Friday, November 23, 2012

Now and then I revisit really old work to see how it looks years later.  The upper of these two images is one of the first photographs I made that I liked well enough to print and show.  I had very little experience printing and even less mounting and matting let alone scanning and presenting on line.  Still, I was happy with what I had learned to do.  It was well received on the critique forum that I posted it to.

When I began making prints in the late 90's I printed on RC (resin coated) paper, and hadn't a clue about toning nor thought it was even necessary.  Apparently I reconsidered soon thereafter, because this is a scan of a print made on FB (fiber based) paper, and is fairly presentable.  At the time I only made prints in sizes that would fit pre-cut mats whether the image was best suited to that size or not.

But the second image takes advantage of a dozen years of experience with a negative I might not even consider making today.  It's cropped and toned, and eliminates areas that are extraneous to the point of the picture which is the silvery banks of the little stream.  As I now cut my own mats, the picture is cropped to best suit the image, and is easy to mount in whatever dimensions that crop may dictate.  I, of course, prefer that latter one, but other viewers may think the original vision is best.  However, it's out of my hands now; let the viewer choose the former, the latter or neither!  ;-)

Friday, November 16, 2012

The two images below were made in 2005 in the black dirt region of Orange County, NY.  I was driving around that area after a snowfall, and stopped with the camera because the sky was getting dramatic enough to be interesting.  Setting up the 4x5 view camera takes a good deal longer than a fixed lens camera, and I'm sure I missed a few good exposures with the slower machine, but I'm grateful for these two at least.

Sunday, November 11, 2012

I've had mixed feelings about this photograph over the years since I made it.  On one hand, it's a fairly commonplace record of a man made waterfall, but on the other, it has a decidedly 19th century sensibility to it that I really respond to...old concrete, and an ancient stream that would be musty with age if it were indoors.  When I first printed it, I was not toning in sepia and selenium as I do now.  That toning makes a big difference in evoking the sense of relative antiquity that I think is inherent here.

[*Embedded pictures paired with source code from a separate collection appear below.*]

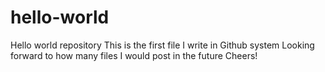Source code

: # hello-world
Hello world repository
This is the first file I write in Github system
Looking forward to how many files I would post in the future
Cheers!

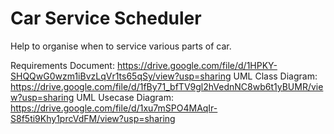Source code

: # Car Service Scheduler
Help to organise when to service various parts of car.


Requirements Document: https://drive.google.com/file/d/1HPKY-SHQQwG0wzm1iBvzLqVr1ts65qSy/view?usp=sharing
UML Class Diagram: https://drive.google.com/file/d/1fBy71_bfTV9gl2hVednNC8wb6t1yBUMR/view?usp=sharing
UML Usecase Diagram: https://drive.google.com/file/d/1xu7mSPO4MAqIr-S8f5ti9Khy1prcVdFM/view?usp=sharing
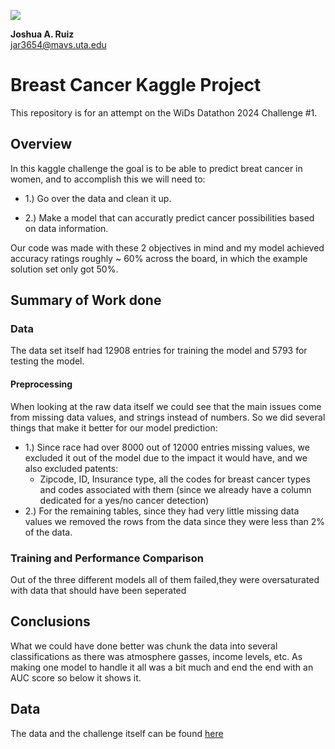 ![](https://github.com/UTA-DataScience/ProjectTempate/blob/main/UTA-DataScience-Logo.png)

**Joshua A. Ruiz**  
jar3654@mavs.uta.edu  

# Breast Cancer Kaggle Project

This repository is for an attempt on the WiDs Datathon 2024 Challenge #1. 

## Overview

In this kaggle challenge the goal is to be able to predict breat cancer in women, and to accomplish this we will need to:

  + 1.) Go over the data and clean it up.

  + 2.) Make a model that can accuratly predict cancer possibilities based on data information.

Our code was made with these 2 objectives in mind and my model achieved accuracy ratings roughly ~ 60% across the board, in which the example solution set only got 50%. 

## Summary of Work done
### Data

The data set itself had 12908 entries for training the model and 5793 for testing the model.

#### Preprocessing

When looking at the raw data itself we could see that the main issues come from missing data values, and strings instead of numbers.
So we did several things that make it better for our model prediction:

  + 1.) Since race had over 8000 out of 12000 entries missing values, we excluded it out of the model due to the impact it would have, and we also excluded patents:
    + Zipcode, ID, Insurance type, all the codes for breast cancer types and codes associated with them (since we already have a column dedicated for a yes/no cancer detection)
  + 2.) For the remaining tables, since they had very little missing data values we removed the rows from the data since they were less than 2% of the data.

### Training and Performance Comparison

Out of the three different models all of them failed,they were oversaturated with data that should have been seperated 

## Conclusions

What we could have done better was chunk the data into several classifications as there was atmosphere gasses, income levels, etc. As making one model to handle it all was a bit much and end the end with an AUC score so below it shows it.

## Data

The data and the challenge itself can be found [here](https://www.kaggle.com/competitions/widsdatathon2024-challenge1/data)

It was made with my first view camera, a monorail 4x5 OmegaView using a 210mm Rodenstock  Geronar lens. 

Monday, November 5, 2012

I'm not sure how many times I've photographed Round Lake, but it has been often.  It's an easy place to visit, being close by, and as I pass it every day I witness its infinite variations.  The lake is beautiful in fog, in evening and morning light, in winter snow and ice, in calm and still air, and in seasonal color.  It has been the subject of probably the most extensive series of images I've made that I'm happy with.  I expect I'll get around to assembling all the prints I've made over the last several years, and offer them to any local venue that would like to show them.

This one is from late October.  If I were a slave to photoshop I'd have cloned out the leaves on the water, but, as I'm not, I chose to let them remain as I found them.  I've just made a darkroom print of this and it reveals even more leaves than you see in this scan.  Verite!